This documentation series describes the use of the vast geotrellis.spark module.

## On Distributed Computation¶

Note

Distributed computing is difficult to get right. Luckily, we are able to lean on the RDD abstraction provided by Apache Spark to simplify matters somewhat. Still, the conceptual difficulties in geotrellis.spark are arguably as great as can be found in any part of the GeoTrellis library. As such, the discussion in this portion of the documentation assumes a passing familiarity with the key concepts of geotrellis.raster. If this is a difficulty, please refer to the documentation for the geotrellis.raster package.

Consider the (relatively) simple case of carrying out local addition on two raster tiles. In the abstract, this merely involves adding together corresponding values from two different Tiles. Practically, things can quickly become more complex: what if one Tile’s data covers a larger extent than the other? In general, how do we determine what ‘corresponding values’ means in such a context? (Some specifics related to this question are covered in the geotrellis.spark documentation on joins)

What we need, then, is to pass around tiles as well as some kind of associated data. In addition, the Tile abstraction makes sense only in a particular place (in space and/or time) - the data in my Tile represents the elevation of terrain in this or that actual place which has such and such spatial relations to other Tiles that represent neighboring terrain elevations. If your application for finding directions displayed street data for Beijing in the middle of downtown Philadelphia, it would be extremely difficult to actually use. From the perspective of application performance during spatially-aware computations (say, for instance, that I want to compute the average elevation for every Tile’s cell within a five mile radius of a target location) it is also useful to have an index which provides a sort of shortcut for tracking down the relevant information.

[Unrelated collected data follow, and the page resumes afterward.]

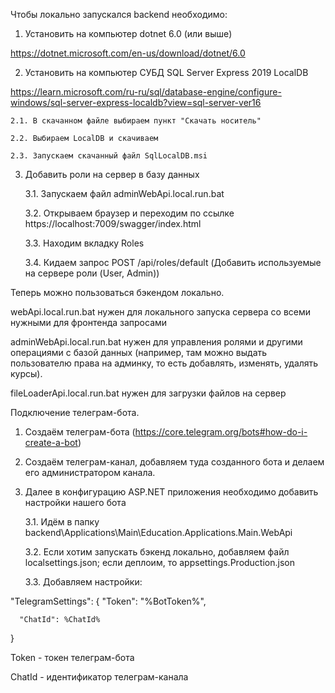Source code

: Чтобы локально запускался backend необходимо:
1. Установить на компьютер dotnet 6.0 (или выше)

https://dotnet.microsoft.com/en-us/download/dotnet/6.0

2. Установить на компьютер СУБД SQL Server Express 2019 LocalDB

https://learn.microsoft.com/ru-ru/sql/database-engine/configure-windows/sql-server-express-localdb?view=sql-server-ver16

	2.1. В скачанном файле выбираем пункт "Скачать носитель"

	2.2. Выбираем LocalDB и скачиваем

	2.3. Запускаем скачанный файл SqlLocalDB.msi

3. Добавить роли на сервер в базу данных
	
	3.1. Запускаем файл adminWebApi.local.run.bat

	3.2. Открываем браузер и переходим по ссылке https://localhost:7009/swagger/index.html

	3.3. Находим вкладку Roles

	3.4. Кидаем запрос POST /api/roles/default (Добавить используемые на сервере роли (User, Admin))

Теперь можно пользоваться бэкендом локально.

webApi.local.run.bat нужен для локального запуска сервера со всеми нужными для фронтенда запросами

adminWebApi.local.run.bat нужен для управления ролями и другими операциями с базой данных (например, там можно выдать пользователю права на админку, то есть добавлять, изменять, удалять курсы).

fileLoaderApi.local.run.bat нужен для загрузки файлов на сервер


Подключение телеграм-бота.

1. Создаём телеграм-бота (https://core.telegram.org/bots#how-do-i-create-a-bot)

2. Создаём телеграм-канал, добавляем туда созданного бота и делаем его администратором канала.

3. Далее в конфигурацию ASP.NET приложения необходимо добавить настройки нашего бота

	3.1. Идём в папку backend\Applications\Main\Education.Applications.Main.WebApi

	3.2. Если хотим запускать бэкенд локально, добавляем файл localsettings.json; если деплоим, то appsettings.Production.json

	3.3. Добавляем настройки:


"TelegramSettings": {
      "Token": "%BotToken%",

      "ChatId": %ChatId%
}

Token - токен телеграм-бота

ChatId - идентификатор телеграм-канала
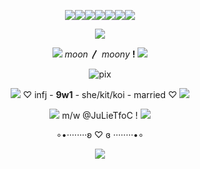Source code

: <p align="center">
  <img src="https://64.media.tumblr.com/49c215bb8ed37db0a32cf35792c416b6/9daddf923761f6ec-d1/s75x75_c1/fff395554cd9394bc1d7ccb1b79ff27dc62041f8.gifv"><img src="https://64.media.tumblr.com/49c215bb8ed37db0a32cf35792c416b6/9daddf923761f6ec-d1/s75x75_c1/fff395554cd9394bc1d7ccb1b79ff27dc62041f8.gifv"><img src="https://64.media.tumblr.com/49c215bb8ed37db0a32cf35792c416b6/9daddf923761f6ec-d1/s75x75_c1/fff395554cd9394bc1d7ccb1b79ff27dc62041f8.gifv"><img src="https://64.media.tumblr.com/49c215bb8ed37db0a32cf35792c416b6/9daddf923761f6ec-d1/s75x75_c1/fff395554cd9394bc1d7ccb1b79ff27dc62041f8.gifv"><img src="https://64.media.tumblr.com/49c215bb8ed37db0a32cf35792c416b6/9daddf923761f6ec-d1/s75x75_c1/fff395554cd9394bc1d7ccb1b79ff27dc62041f8.gifv"><img src="https://64.media.tumblr.com/49c215bb8ed37db0a32cf35792c416b6/9daddf923761f6ec-d1/s75x75_c1/fff395554cd9394bc1d7ccb1b79ff27dc62041f8.gifv"><img src="https://64.media.tumblr.com/49c215bb8ed37db0a32cf35792c416b6/9daddf923761f6ec-d1/s75x75_c1/fff395554cd9394bc1d7ccb1b79ff27dc62041f8.gifv">
</p>

<p align="center">
    <img src="https://watermelon.crd.co/assets/images/gallery03/bd59d86d.gif?v=ab2f6a73">
</p>

<p align="center">
  <img src="https://64.media.tumblr.com/17bcbe95baec71ae0a32c249ba6cc5ae/4f9dc30bfa37c907-5f/s75x75_c1/311dfc1a9a0a57caa103289de37e4af5e80a33fd.gifv">
<i>moon</i> <b>〳</b> <i>moony</i> <b>!</b> <img src="https://64.media.tumblr.com/55bcd3f083be11c4c581a83c8117ceb9/4158478c4cb0744e-bb/s75x75_c1/3a87b801973564dd1323c09e6a2fac557cc4a1df.gifv">
</p>
<p align="center">
  <img src="https://64.media.tumblr.com/cc0f98b6d847f3ccb11d5ca97830074e/b07ae8856b714bb5-48/s250x400/e24441847fa8a2afce65555f55e068217669d664.gifv" alt="pix">
</p>


<p align="center">
<img src="https://watermelon.crd.co/assets/images/gallery06/294f9f36.gif?v=2a41aca3"> ♡ infj - <b>9w1</b> - she/kit/koi - married ♡ <img src="https://pixels.crd.co/assets/images/gallery18/7dc466f8.gif?v=379361a4">
</p>

<p align="center">
<img src="https://watermelon.crd.co/assets/images/gallery15/5ae264a7.gif?v=2a41aca3"> m/w @JuLieTfoC ! <img src="https://watermelon.crd.co/assets/images/gallery15/2778df98.gif?v=2a41aca3">
</p>
<p align="center">
  ∘•········ʚ ♡ ɞ ········•∘
</p>

<p align="center">
  <img src="https://cdn.discordapp.com/attachments/1169639038773366836/1206731638931980328/7c49c055.png?ex=65ef886a&is=65dd136a&hm=b70d9c4e1d35511ca696ae0e96e19dcd59573e744246485f73144280e4dcf627&">
</p>
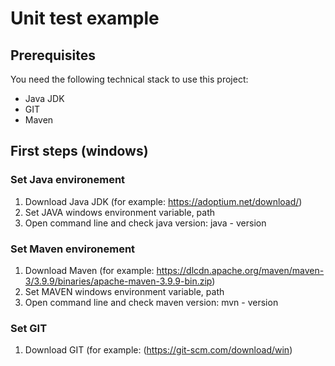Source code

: # Unit test example

## Prerequisites
You need the following technical stack to use this project:
+ Java JDK
+ GIT
+ Maven

## First steps (windows)

###  Set Java environement
1. Download Java JDK (for example: https://adoptium.net/download/)
2. Set JAVA windows environment variable, path
3. Open command line and check java version: java - version

###  Set Maven environement
1. Download Maven (for example: https://dlcdn.apache.org/maven/maven-3/3.9.9/binaries/apache-maven-3.9.9-bin.zip)
2. Set MAVEN windows environment variable, path
3. Open command line and check maven version: mvn - version

###  Set GIT
1. Download GIT (for example: (https://git-scm.com/download/win)
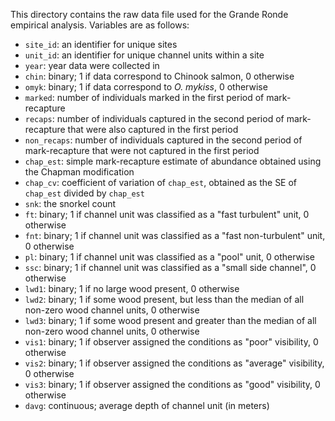 This directory contains the raw data file used for the Grande Ronde empirical analysis. Variables are as follows:

* `site_id`: an identifier for unique sites
* `unit_id`: an identifier for unique channel units within a site
* `year`: year data were collected in
* `chin`: binary; 1 if data correspond to Chinook salmon, 0 otherwise
* `omyk`: binary; 1 if data correspond to _O. mykiss_, 0 otherwise
* `marked`: number of individuals marked in the first period of mark-recapture
* `recaps`: number of individuals captured in the second period of mark-recapture that were also captured in the first period
* `non_recaps`: number of individuals captured in the second period of mark-recapture that were not captured in the first period
* `chap_est`: simple mark-recapture estimate of abundance obtained using the Chapman modification
* `chap_cv`: coefficient of variation of `chap_est`, obtained as the SE of `chap_est` divided by `chap_est`
* `snk`: the snorkel count
* `ft`: binary; 1 if channel unit was classified as a "fast turbulent" unit, 0 otherwise
* `fnt`: binary; 1 if channel unit was classified as a "fast non-turbulent" unit, 0 otherwise
* `pl`: binary; 1 if channel unit was classified as a "pool" unit, 0 otherwise
* `ssc`: binary; 1 if channel unit was classified as a "small side channel", 0 otherwise
* `lwd1`: binary; 1 if no large wood present, 0 otherwise
* `lwd2`: binary; 1 if some wood present, but less than the median of all non-zero wood channel units, 0 otherwise
* `lwd3`: binary; 1 if some wood present and greater than the median of all non-zero wood channel units, 0 otherwise
* `vis1`: binary; 1 if observer assigned the conditions as "poor" visibility, 0 otherwise
* `vis2`: binary; 1 if observer assigned the conditions as "average" visibility, 0 otherwise
* `vis3`: binary; 1 if observer assigned the conditions as "good" visibility, 0 otherwise
* `davg`: continuous; average depth of channel unit (in meters)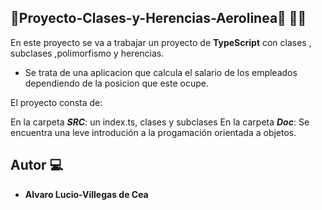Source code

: ## 🛫Proyecto-Clases-y-Herencias-Aerolinea🛫 👨‍👦

En este proyecto se va a trabajar un proyecto de **TypeScript** con clases , subclases ,polimorfismo y herencias.

* Se trata de una aplicacion que calcula el salario de los empleados dependiendo de la posicion que este ocupe.


El proyecto consta de:

En la carpeta ***SRC***: un index.ts, clases y subclases
En la carpeta ***Doc***: Se encuentra una leve introdución a la progamación orientada a objetos.
## Autor 💻

* **Alvaro Lucio-Villegas de Cea**
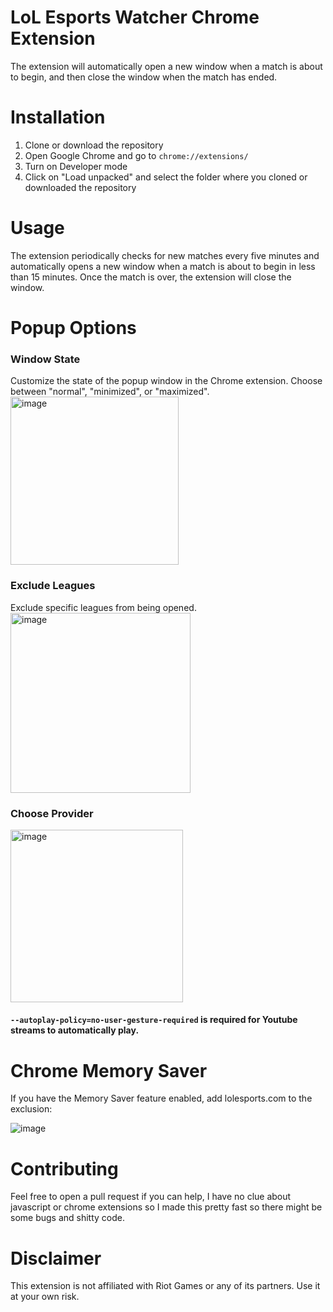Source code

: # LoL Esports Watcher Chrome Extension
The extension will automatically open a new window when a match is about to begin, and then close the window when the match has ended. 

# Installation

1. Clone or download the repository
2. Open Google Chrome and go to `chrome://extensions/`
3. Turn on Developer mode
4. Click on "Load unpacked" and select the folder where you cloned or downloaded the repository

# Usage
The extension periodically checks for new matches every five minutes and automatically opens a new window when a match is about to begin in less than 15 minutes. Once the match is over, the extension will close the window. 

# Popup Options

### Window State
Customize the state of the popup window in the Chrome extension. Choose between "normal", "minimized", or "maximized".
<img width="269" alt="image" src="https://github.com/DeepDeepDeep/LoLEsportsWatcher/assets/54153890/e371d034-d406-4f90-9a86-93d7b67d419e">


### Exclude Leagues
Exclude specific leagues from being opened. 
<img width="288" alt="image" src="https://github.com/DeepDeepDeep/LoLEsportsWatcher/assets/54153890/e073b098-8e2d-44c2-9fad-2bb8f5174e07">

### Choose Provider
<img width="276" alt="image" src="https://github.com/DeepDeepDeep/LoLEsportsWatcher/assets/54153890/60637e98-6101-4e85-bc7d-fec96bfc3863">

#### `--autoplay-policy=no-user-gesture-required` is required for Youtube streams to automatically play.

# Chrome Memory Saver 
If you have the Memory Saver feature enabled, add lolesports.com to the exclusion: 

![image](https://user-images.githubusercontent.com/54153890/235549499-8a3fc579-006d-4006-bde0-4fad08c6b265.png)


# Contributing 
Feel free to open a pull request if you can help, I have no clue about javascript or chrome extensions so I made this pretty fast so there might be some bugs and shitty code.


# Disclaimer
This extension is not affiliated with Riot Games or any of its partners. Use it at your own risk.
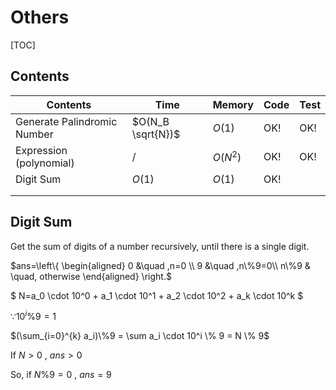 # Others



[TOC]



## Contents

| Contents                    | Time              | Memory   | Code | Test |
| --------------------------- | ----------------- | -------- | ---- | ---- |
| Generate Palindromic Number | $O(N_B \sqrt{N})$ | $O(1)$   | OK!  | OK!  |
| Expression (polynomial)     | $/$               | $O(N^2)$ | OK!  | OK!  |
| Digit Sum                   | $O(1)$            | $O(1)$   | OK!  |      |
|                             |                   |          |      |      |
|                             |                   |          |      |      |



## Digit Sum

Get the sum of digits of a number recursively, until there is a single digit.

$ans=\left\{
\begin{aligned} 0 &\quad ,n=0 \\ 9 &\quad ,n\%9=0\\ n\%9 & \quad, otherwise \end{aligned}
\right.$



$ N=a_0 \cdot 10^0 + a_1 \cdot 10^1 + a_2 \cdot 10^2 + a_k \cdot 10^k $

$\because 10^i \% 9 = 1$

$(\sum_{i=0}^{k} a_i)\%9 = \sum a_i \cdot 10^i \% 9 = N \% 9$

If $N>0$ , $ans>0$ 

So, if $N\%9=0$ , $ans=9$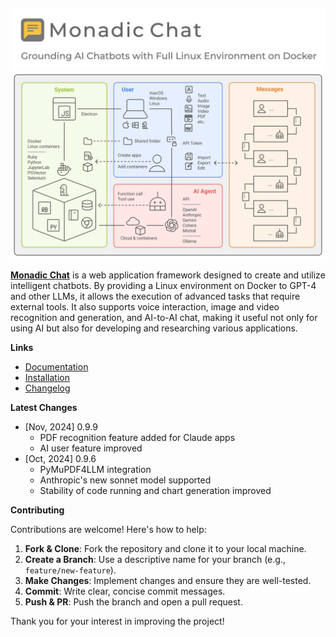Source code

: <p>&nbsp;</p>

<div align="center"><img src="/docs/assets/images/monadic-chat-logo.png" width="600px"/></div>

<div align="center"><img src="./docs/assets/images/monadic-chat-architecture.svg" width="800px"/></div>

**[Monadic Chat](https://yohasebe.github.io/monadic-chat)** is a web application framework designed to create and utilize intelligent chatbots. By providing a Linux environment on Docker to GPT-4 and other LLMs, it allows the execution of advanced tasks that require external tools. It also supports voice interaction, image and video recognition and generation, and AI-to-AI chat, making it useful not only for using AI but also for developing and researching various applications.

**Links**

- [Documentation](https://yohasebe.github.io/monadic-chat)
- [Installation](https://yohasebe.github.io/monadic-chat/#/installation)
- [Changelog](https://yohasebe.github.io/monadic-chat/#/changelog)

**Latest Changes**

- [Nov, 2024] 0.9.9
  - PDF recognition feature added for Claude apps
  - AI user feature improved
- [Oct, 2024] 0.9.6
  - PyMuPDF4LLM integration
  - Anthropic's new sonnet model supported
  - Stability of code running and chart generation improved

**Contributing**

Contributions are welcome! Here's how to help:

1. **Fork & Clone**: Fork the repository and clone it to your local machine.
2. **Create a Branch**: Use a descriptive name for your branch (e.g., `feature/new-feature`).
3. **Make Changes**: Implement changes and ensure they are well-tested.
4. **Commit**: Write clear, concise commit messages.
5. **Push & PR**: Push the branch and open a pull request.

Thank you for your interest in improving the project!
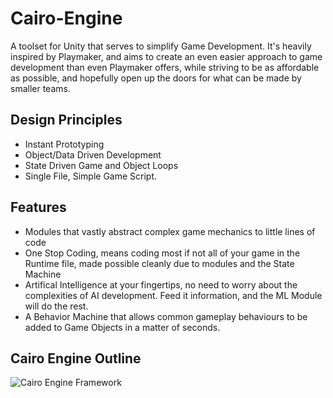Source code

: # Cairo-Engine
A toolset for Unity that serves to simplify Game Development. It's heavily inspired by Playmaker, and aims to create an even easier approach to game development than even Playmaker offers, while striving to be as affordable as possible, and hopefully open up the doors for what can be made by smaller teams.

## Design Principles
- Instant Prototyping
- Object/Data Driven Development
- State Driven Game and Object Loops
- Single File, Simple Game Script.

## Features
- Modules that vastly abstract complex game mechanics to little lines of code
- One Stop Coding, means coding most if not all of your game in the Runtime file, made possible cleanly due to modules and the State Machine
- Artifical Intelligence at your fingertips, no need to worry about the complexities of AI development. Feed it information, and the ML Module will do the rest.
- A Behavior Machine that allows common gameplay behaviours to be added to Game Objects in a matter of seconds.

## Cairo Engine Outline
![Cairo Engine Framework](https://media.indiedb.com/images/members/4/3361/3360125/profilegallery/Blank_diagram.png)
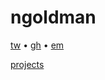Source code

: # ngoldman

<a href="https://twitter.com/ungoldman" rel="me">tw</a> •
<a href="https://github.com/ngoldman" rel="me">gh</a> •
<a href="mailto:nate@ngoldman.me" rel="me">em</a>

[projects](./projects/)
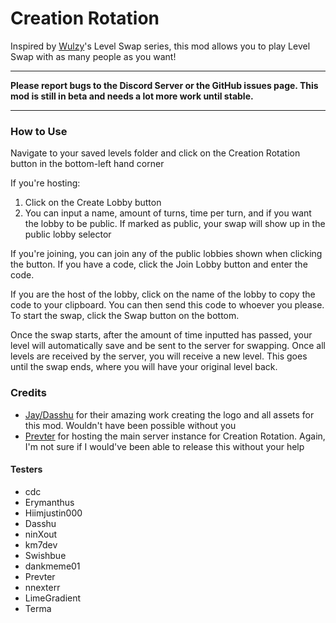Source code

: # Creation Rotation

Inspired by [Wulzy](https://youtube.com/@wulzy)'s Level Swap series, this mod allows you to play Level Swap with as many people as you want!

---

**Please report bugs to the Discord Server or the GitHub issues page. This mod is still in beta and needs a lot more work until stable.**

---

### How to Use
Navigate to your saved levels folder and click on the Creation Rotation button in the bottom-left hand corner

If you're hosting:
1. Click on the Create Lobby button
2. You can input a name, amount of turns, time per turn, and if you want the lobby to be public. If marked as public, your swap will show up in the public lobby selector

If you're joining, you can join any of the public lobbies shown when clicking the button. If you have a code, click the Join Lobby button and enter the code.

If you are the host of the lobby, click on the name of the lobby to copy the code to your clipboard. You can then send this code to whoever you please. To start the swap, click the Swap button on the bottom.

Once the swap starts, after the amount of time inputted has passed, your level will automatically save and be sent to the server for swapping. Once all levels are received by the server, you will receive a new level. This goes until the swap ends, where you will have your original level back.

### Credits

- [Jay/Dasshu](https://twitter.com/DasshuGames) for their amazing work creating the logo and all assets for this mod. Wouldn't have been possible without you
- [Prevter](https://github.com/Prevter) for hosting the main server instance for Creation Rotation. Again, I'm not sure if I would've been able to release this without your help

#### Testers

- cdc
- Erymanthus
- Hiimjustin000
- Dasshu
- ninXout
- km7dev
- Swishbue
- dankmeme01
- Prevter
- nnexterr
- LimeGradient
- Terma
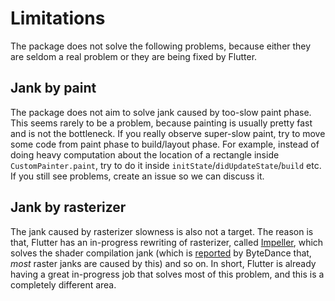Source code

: # Limitations

The package does not solve the following problems, because either they are seldom a real problem or they are being fixed by Flutter.

## Jank by paint

The package does not aim to solve jank caused by too-slow paint phase. This seems rarely to be a problem, because painting is usually pretty fast and is not the bottleneck. If you really observe super-slow paint, try to move some code from paint phase to build/layout phase. For example, instead of doing heavy computation about the location of a rectangle inside `CustomPainter.paint`,  try to do it inside `initState`/`didUpdateState`/`build` etc. If you still see problems, create an issue so we can discuss it.

## Jank by rasterizer

The jank caused by rasterizer slowness is also not a target. The reason is that, Flutter has an in-progress rewriting of rasterizer, called [Impeller](https://github.com/flutter/engine/tree/main/impeller), which solves the shader compilation jank (which is [reported](https://discord.com/channels/608014603317936148/608021234516754444/1021979601142034535) by ByteDance that, *most* raster janks are caused by this) and so on. In short, Flutter is already having a great in-progress job that solves most of this problem, and this is a completely different area.

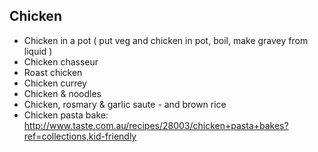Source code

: 
## Chicken

* Chicken in a pot ( put veg and chicken in pot, boil, make gravey from liquid )
* Chicken chasseur
* Roast chicken
* Chicken currey
* Chicken & noodles
* Chicken, rosmary & garlic saute - and brown rice
* Chicken pasta bake: http://www.taste.com.au/recipes/28003/chicken+pasta+bakes?ref=collections,kid-friendly
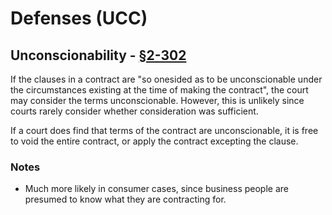# Defenses (UCC)

## Unconscionability - [§2-302][2-302]
If the clauses in a contract are "so onesided as to be unconscionable under the circumstances existing at the time of making the contract", the court may consider the terms unconscionable.  However, this is unlikely since courts rarely consider whether consideration was sufficient.

If a court does find that terms of the contract are unconscionable, it is free to void the entire contract, or apply the contract excepting the clause.

### Notes
- Much more likely in consumer cases, since business people are presumed to know what they are contracting for.




[2-302]: http://www.law.cornell.edu/ucc/2/article2.htm#s2-302
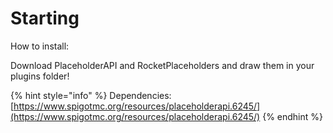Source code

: # Starting

How to install:

Download PlaceholderAPI and RocketPlaceholders and draw them in your plugins folder!



{% hint style="info" %}
Dependencies: [https://www.spigotmc.org/resources/placeholderapi.6245/](https://www.spigotmc.org/resources/placeholderapi.6245/)
{% endhint %}



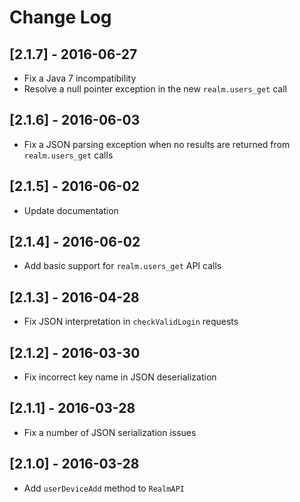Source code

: # Change Log

## [2.1.7] - 2016-06-27

- Fix a Java 7 incompatibility
- Resolve a null pointer exception in the new `realm.users_get` call

## [2.1.6] - 2016-06-03

- Fix a JSON parsing exception when no results are returned from `realm.users_get` calls

## [2.1.5] - 2016-06-02

- Update documentation

## [2.1.4] - 2016-06-02

- Add basic support for `realm.users_get` API calls

## [2.1.3] - 2016-04-28

- Fix JSON interpretation in `checkValidLogin` requests

## [2.1.2] - 2016-03-30

- Fix incorrect key name in JSON deserialization

## [2.1.1] - 2016-03-28

- Fix a number of JSON serialization issues

## [2.1.0] - 2016-03-28

- Add `userDeviceAdd` method to `RealmAPI`
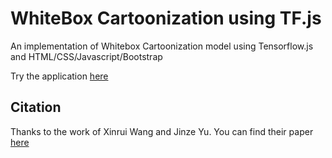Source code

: # WhiteBox Cartoonization using TF.js

An implementation of Whitebox Cartoonization model using Tensorflow.js and HTML/CSS/Javascript/Bootstrap

Try the application [here](https://rizvihasan.github.io/whitebox_cartoonisation-webapp/)

## Citation
Thanks to the work of Xinrui Wang and Jinze Yu. You can find their paper [here](https://openaccess.thecvf.com/content_CVPR_2020/html/Wang_Learning_to_Cartoonize_Using_White-Box_Cartoon_Representations_CVPR_2020_paper.html) 
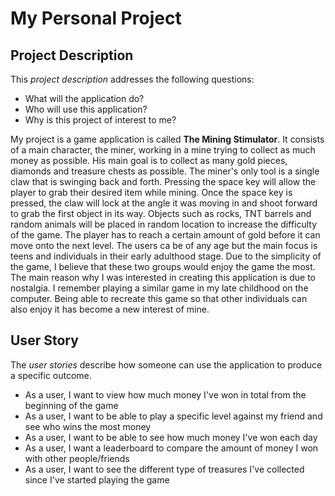 # My Personal Project
## Project Description

This *project description* addresses the following questions:
- What will the application do?
- Who will use this application?
- Why is this project of interest to me?

My project is a game application is called **The Mining Stimulator**. It 
consists of a main character, the miner, working in a mine trying to collect
as much money as possible. His main goal is to collect as many gold pieces, 
diamonds and treasure chests as possible. The miner's only tool is a single
claw that is swinging back and forth. Pressing the space key will allow the 
player to grab their desired item while mining. Once the space key is 
pressed, the claw will lock at the angle it was moving in and shoot 
forward to grab the first object in its way. Objects such as rocks, 
TNT barrels and random animals will be placed in random location to 
increase the difficulty of the game. The player has to reach a certain 
amount of gold before it can move onto the next level. The users ca be 
of any age but the main focus is teens and individuals in their early
adulthood stage. Due to the simplicity of the game, I believe that these
two groups would enjoy the game the most. The main reason why I was 
interested in creating this application is due to nostalgia.
I remember playing a similar game in my late childhood on the computer. 
Being able to recreate this game so that other individuals can also enjoy it
has become a new interest of mine. 

## User Story

The *user stories* describe how someone can use the application to produce a 
specific outcome.
- As a user, I want to view how much money I've won in total from the 
beginning of the game
- As a user, I want to be able to play a specific level against my friend and 
see who wins the most money
- As a user, I want to be able to see how much money I've won each day
- As a user, I want a leaderboard to compare the amount of money I won with other 
people/friends
- As a user, I want to see the different type of treasures I've collected 
since I've started playing the game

The need for intelligently indexed tiles is especially great when thinking about distributing work over those tiles across multiple computers. The tightest bottleneck in such a configuration is the communication between different nodes in the network. What follows is that reducing the likelihood of communication between nodes is one of the best ways to improve performance. Having intelligently indexed tilesets allows us to partition data according to expectations about which Tiles each node will require to calculate its results.

Hopefully you’re convinced that for a wide variety of GeoTrellis use-cases it makes sense to pass around tiles with indices to which they correspond as well as metadata. This set of concerns is encoded in the type system as RDD[(K, V)] with Metadata[M].

## Writing Layers¶

The underlying purpose of geotrellis.spark.io is to provide reading and writing capability for instances of RDD[(K, V)] with Metadata[M] into one of the distributed storage formats.

GeoTrellis provides an abstraction for writing layers, LayerWriter, that the various backends implement. There are a set of overloads that you can call when writing layers, but generally you need to have the target LayerId that you will be writing to, and the RDD[(K, V)] with Metadata[M] that you want to write. Note that the K, V, and M concrete types need to have all of the context bounds satisfied; see the method signature in code or look to the implicit argument list in the ScalaDocs to find what the context bounds are (although if you are not using custom types, on the required imports should be necessary to satisfy these conditions). The overloaded methods allow you to optionally specify how the key index will be created, or to supply your own KeyIndex.

### Key Index¶

A KeyIndex determines how your N-dimensional key (the K in RDD[(K, V)] with Metadtaa[M]) will be translated to a space filling curve index, represented by a Long. It also determines how N-dimensional queries (represented by KeyBounds with some minimum key and maximum key) will translate to a set of ranges of Long index values.

There are two types of key indexes that GeoTrellis supports, which represent the two types of space filling curves supported: Z-order Curves and Hilbert Curves. The Z-order curves can be used for 2 and 3 dimensional spaces (e.g. those represented by SpatialKeys or SpaceTimeKeys). Hilbert curves can represent N-dimensions, although there is currently a limitation in place that requires the index to fit into a single Long value.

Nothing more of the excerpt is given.